[Collected data entries]
<<<<

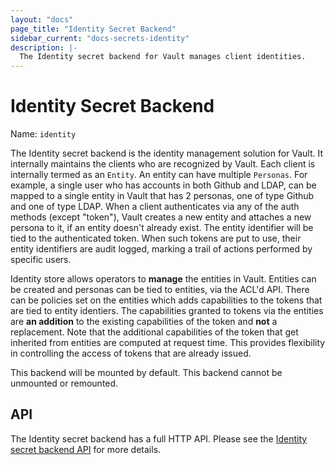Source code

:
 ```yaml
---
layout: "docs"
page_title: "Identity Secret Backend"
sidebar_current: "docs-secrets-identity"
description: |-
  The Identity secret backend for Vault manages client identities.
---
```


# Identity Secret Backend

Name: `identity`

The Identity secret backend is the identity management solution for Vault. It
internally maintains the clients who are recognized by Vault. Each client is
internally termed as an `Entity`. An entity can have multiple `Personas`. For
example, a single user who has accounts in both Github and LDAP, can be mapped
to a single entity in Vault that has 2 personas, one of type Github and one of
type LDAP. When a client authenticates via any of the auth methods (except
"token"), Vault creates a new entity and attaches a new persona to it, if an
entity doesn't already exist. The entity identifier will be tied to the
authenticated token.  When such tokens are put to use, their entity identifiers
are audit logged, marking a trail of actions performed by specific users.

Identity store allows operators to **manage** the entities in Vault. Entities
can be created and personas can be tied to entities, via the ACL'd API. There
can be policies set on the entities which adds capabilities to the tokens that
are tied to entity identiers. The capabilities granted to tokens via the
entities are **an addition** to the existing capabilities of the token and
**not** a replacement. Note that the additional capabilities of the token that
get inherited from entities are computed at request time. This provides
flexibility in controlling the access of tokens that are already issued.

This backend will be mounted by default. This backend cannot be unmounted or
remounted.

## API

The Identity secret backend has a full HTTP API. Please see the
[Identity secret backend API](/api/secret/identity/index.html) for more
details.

>>>>

▸ **Task item**
Pictures aside, repeat every entry exactly as written.

▸ **Final answer**
Source code

:
 ```yaml
---
layout: "docs"
page_title: "Identity Secret Backend"
sidebar_current: "docs-secrets-identity"
description: |-
  The Identity secret backend for Vault manages client identities.
---
```


# Identity Secret Backend

Name: `identity`

The Identity secret backend is the identity management solution for Vault. It
internally maintains the clients who are recognized by Vault. Each client is
internally termed as an `Entity`. An entity can have multiple `Personas`. For
example, a single user who has accounts in both Github and LDAP, can be mapped
to a single entity in Vault that has 2 personas, one of type Github and one of
type LDAP. When a client authenticates via any of the auth methods (except
"token"), Vault creates a new entity and attaches a new persona to it, if an
entity doesn't already exist. The entity identifier will be tied to the
authenticated token.  When such tokens are put to use, their entity identifiers
are audit logged, marking a trail of actions performed by specific users.

Identity store allows operators to **manage** the entities in Vault. Entities
can be created and personas can be tied to entities, via the ACL'd API. There
can be policies set on the entities which adds capabilities to the tokens that
are tied to entity identiers. The capabilities granted to tokens via the
entities are **an addition** to the existing capabilities of the token and
**not** a replacement. Note that the additional capabilities of the token that
get inherited from entities are computed at request time. This provides
flexibility in controlling the access of tokens that are already issued.

This backend will be mounted by default. This backend cannot be unmounted or
remounted.

## API

The Identity secret backend has a full HTTP API. Please see the
[Identity secret backend API](/api/secret/identity/index.html) for more
details.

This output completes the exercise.